When you ask her about her work, she tells you bluntly, "I love it
sometimes, other times it rips me apart."
What Knudson can't tolerate, she says, are the stereotypes about
heroin, the notion that it's restricted to poor, black inner-city
neighborhoods and not white, wealthy suburbs or middle-class rural
communities. She's seen people from Tinley Park to Wilmette show up on
the West Side to buy heroin.
Four months ago Trevier, Knudson and their respective colleagues began
a joint operation to put one small dent in this utterly daunting
problem. Their target was Daniel Funches, whose street name was "Tony."
"Tony," an Unknown Vice Lord, is considered by police to be the go-to
guy for La Salle and Bureau counties, allegedly supplying an estimated
90 percent of the heroin that is making its way into those rural
communities.
At dawn on Tuesday, Trevier and his team joined Knudson and 60 Chicago
officers. Armed with sledge hammers, battering rams and bullet proof
vests, they descended on the West Side. "Tony" was one of 12 targets.

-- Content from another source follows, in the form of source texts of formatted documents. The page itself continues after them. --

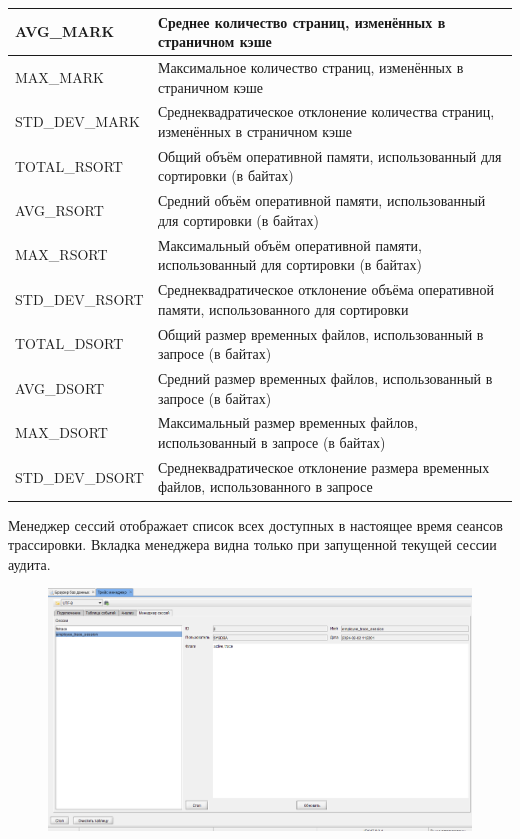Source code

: \begin{longtable}[r]{|>{\ttfamily}m{4.6cm}|m{10.9cm}|}
	AVG\_MARK & Среднее количество страниц, изменённых в страничном кэше\\\hline
	MAX\_MARK & Максимальное количество страниц, изменённых в страничном кэше\\\hline
	STD\_DEV\_MARK & Среднеквадратическое отклонение количества страниц, изменённых в страничном кэше\\\hline
	TOTAL\_RSORT & Общий объём оперативной памяти, использованный для сортировки (в байтах)\\\hline
	AVG\_RSORT & Средний объём оперативной памяти, использованный для сортировки (в байтах)\\\hline
	MAX\_RSORT & Максимальный объём оперативной памяти, использованный для сортировки (в байтах)\\\hline
	STD\_DEV\_RSORT & Среднеквадратическое отклонение объёма оперативной памяти, использованного для сортировки\\\hline
	TOTAL\_DSORT & Общий размер временных файлов, использованный в запросе (в байтах)\\\hline
	AVG\_DSORT & Средний размер временных файлов, использованный в запросе (в байтах)\\\hline
	MAX\_DSORT & Максимальный размер временных файлов, использованный в запросе (в байтах)\\\hline
	STD\_DEV\_DSORT & Среднеквадратическое отклонение размера временных файлов, использованного в запросе\\\hline
\end{longtable}
	
Менеджер сессий отображает список всех доступных в настоящее время сеансов трассировки. Вкладка менеджера видна только при запущенной текущей сессии аудита. 

\begin{figure}[H]
	\centering
	\includegraphics[width = 0.85\linewidth]{img/session_manager.png}
\end{figure}

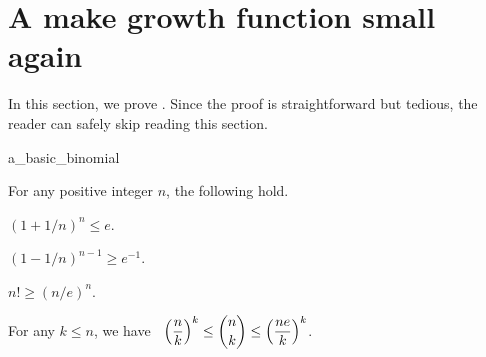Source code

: \section{A make growth function small again}

In this section, we prove . Since the
proof is straightforward but tedious, the reader can safely skip
reading this section.

\begin{fragment}{a_basic_binomial}
    \begin{lemma}
        For any positive integer $n$, the following hold.
        \smallskip        
        \begin{compactenumi}
            \item $(1+1/n)^n \leq e$.

            \smallskip        
            \item $(1-1/n)^{n-1} \geq e^{-1}$.
            
            \smallskip        
            \item $n! \geq (n/e)^n$.
            
            \smallskip        
            \item  For any $k \leq n$, we have $\;\;\displaystyle
            \pth{\frac{n}{k}}^k \leq \binom{n}{k} \leq \pth{\frac{n
                  e}{k}}^k$.
        \end{compactenumi}
        
    \end{lemma}
\end{fragment}

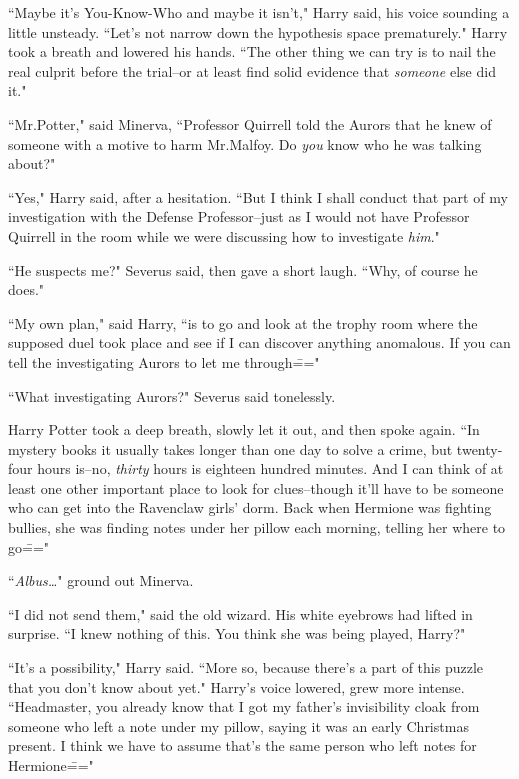 ``Maybe it's You-Know-Who and maybe it isn't," Harry said, his voice sounding a little unsteady. ``Let's not narrow down the hypothesis space prematurely." Harry took a breath and lowered his hands. ``The other thing we can try is to nail the real culprit before the trial\---or at least find solid evidence that \emph{someone} else did it."

``Mr.\?Potter," said Minerva, ``Professor Quirrell told the Aurors that he knew of someone with a motive to harm Mr.\?Malfoy. Do \emph{you} know who he was talking about?"

``Yes," Harry said, after a hesitation. ``But I think I shall conduct that part of my investigation with the Defense Professor\---just as I would not have Professor Quirrell in the room while we were discussing how to investigate \emph{him}."

``He suspects me?" Severus said, then gave a short laugh. ``Why, of course he does."

``My own plan," said Harry, ``is to go and look at the trophy room where the supposed duel took place and see if I can discover anything anomalous. If you can tell the investigating Aurors to let me through\==="

``What investigating Aurors?" Severus said tonelessly.

Harry Potter took a deep breath, slowly let it out, and then spoke again. ``In mystery books it usually takes longer than one day to solve a crime, but twenty-four hours is\---no, \emph{thirty} hours is eighteen hundred minutes. And I can think of at least one other important place to look for clues\---though it'll have to be someone who can get into the Ravenclaw girls' dorm. Back when Hermione was fighting bullies, she was finding notes under her pillow each morning, telling her where to go\==="

``\emph{Albus{\ldots}}" ground out Minerva.

``I did not send them," said the old wizard. His white eyebrows had lifted in surprise. ``I knew nothing of this. You think she was being played, Harry?"

``It's a possibility," Harry said. ``More so, because there's a part of this puzzle that you don't know about yet." Harry's voice lowered, grew more intense. ``Headmaster, you already know that I got my father's invisibility cloak from someone who left a note under my pillow, saying it was an early Christmas present. I think we have to assume that's the same person who left notes for Hermione\==="

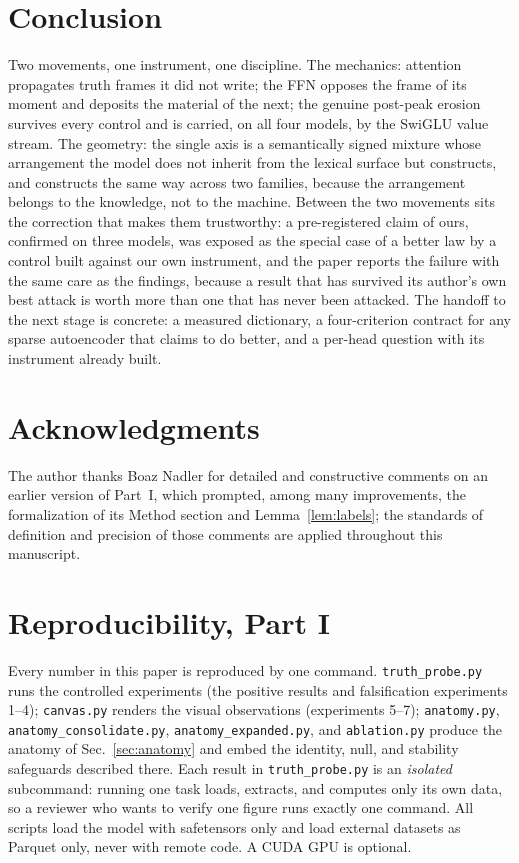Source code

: \documentclass[11pt]{article}
\begin{document}
\section{Conclusion}

Two movements, one instrument, one discipline. The mechanics: attention
propagates truth frames it did not write; the FFN opposes the frame of its
moment and deposits the material of the next; the genuine post-peak erosion
survives every control and is carried, on all four models, by the SwiGLU
value stream. The geometry: the single axis is a semantically signed
mixture whose arrangement the model does not inherit from the lexical
surface but constructs, and constructs the same way across two families,
because the arrangement belongs to the knowledge, not to the machine.
Between the two movements sits the correction that makes them trustworthy:
a pre-registered claim of ours, confirmed on three models, was exposed as
the special case of a better law by a control built against our own
instrument, and the paper reports the failure with the same care as the
findings, because a result that has survived its author's own best attack is
worth more than one that has never been attacked. The handoff to the next
stage is concrete: a measured dictionary, a four-criterion contract for
any sparse autoencoder that claims to do better, and a per-head question
with its instrument already built.


\section*{Acknowledgments}

The author thanks Boaz Nadler for detailed and constructive comments on an
earlier version of Part~I, which prompted, among many improvements, the
formalization of its Method section and Lemma~\ref{lem:labels}; the
standards of definition and precision of those comments are applied
throughout this manuscript.

\section{Reproducibility, Part I}
\label{sec:repro}

Every number in this paper is reproduced by one command. \texttt{truth\_probe.py}
runs the controlled experiments (the positive results and falsification
experiments 1--4); \texttt{canvas.py} renders the visual observations
(experiments 5--7); \texttt{anatomy.py}, \texttt{anatomy\_consolidate.py},
\texttt{anatomy\_expanded.py}, and \texttt{ablation.py} produce the anatomy of
Sec.~\ref{sec:anatomy} and embed the identity, null, and stability safeguards
described there. Each result in \texttt{truth\_probe.py} is an \emph{isolated}
subcommand: running one task loads, extracts, and computes only its own data,
so a reviewer who wants to verify one figure runs exactly one command. All
scripts load the model with safetensors only and load external datasets as
Parquet only, never with remote code. A CUDA GPU is optional.
\end{document}
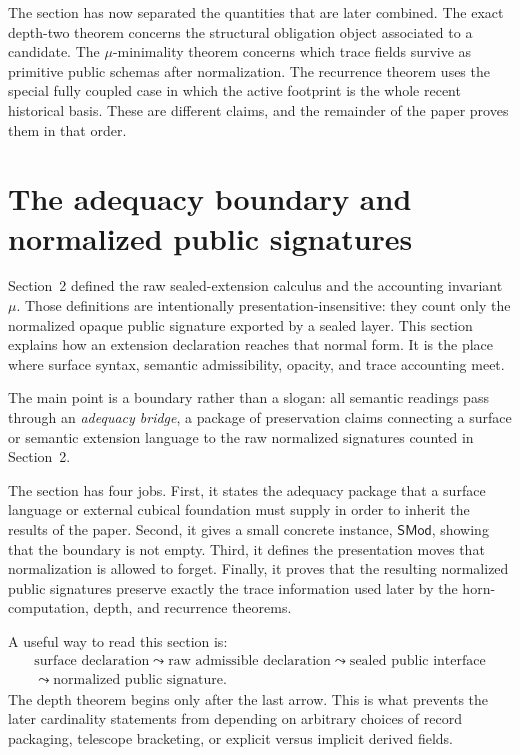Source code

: \documentclass{lmcs}
\begin{document}
The section has now separated the quantities that are later combined.  The exact
depth-two theorem concerns the structural obligation object associated to a candidate.  The
\(\mu\)-minimality theorem concerns which trace fields survive as primitive public schemas
after normalization.  The recurrence theorem uses the special fully coupled case in which the
active footprint is the whole recent historical basis.  These are different claims, and the
remainder of the paper proves them in that order.

\section{The adequacy boundary and normalized public signatures}

Section~2 defined the raw sealed-extension calculus and the accounting invariant \(\mu\).
Those definitions are intentionally presentation-insensitive: they count only the normalized
opaque public signature exported by a sealed layer.  This section explains how an extension
declaration reaches that normal form.  It is the place where surface syntax, semantic
admissibility, opacity, and trace accounting meet.

The main point is a boundary rather than a slogan: all semantic readings pass through an
\emph{adequacy bridge}, a package of preservation claims connecting a surface or semantic
extension language to the raw normalized signatures counted in Section~2.

The section has four jobs.  First, it states the adequacy package that a surface language or
external cubical foundation must supply in order to inherit the results of the paper.  Second,
it gives a small concrete instance, \(\mathsf{SMod}\), showing that the boundary is not empty.
Third, it defines the presentation moves that normalization is allowed to forget.  Finally, it
proves that the resulting normalized public signatures preserve exactly the trace information
used later by the horn-computation, depth, and recurrence theorems.

A useful way to read this section is:
\[
\begin{gathered}
\text{surface declaration}
\leadsto
\text{raw admissible declaration}
\leadsto
\text{sealed public interface}\\
\leadsto
\text{normalized public signature}.
\end{gathered}
\]
The depth theorem begins only after the last arrow.  This is what prevents the later
cardinality statements from depending on arbitrary choices of record packaging, telescope
bracketing, or explicit versus implicit derived fields.
\end{document}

Ten carloads of cops surrounded his graystone apartment building at
15th and Kedzie.
By 7:45 a.m. "Tony" and most of the other targets were in custody.
In so many ways, Tuesday's bust was a model operation. Standing out
there on the street, it was hard not to be impressed with the
efficiency and professionalism of the officers involved. But at the
end of the day we all have to ask ourselves what exactly is being
accomplished in the war on drugs?
Right this minute some poor farmer in Afghanistan under the leadership
of U.S.-supported warlords is growing a field full of poppies in order
to feed his family. Afghanistan is functionally a narco-state, now
producing 87 percent of the world's opium, more than it did under the
Taliban. And though the Defense Department is now trying to be more
aggressive in attacking this problem, it's too little way too late.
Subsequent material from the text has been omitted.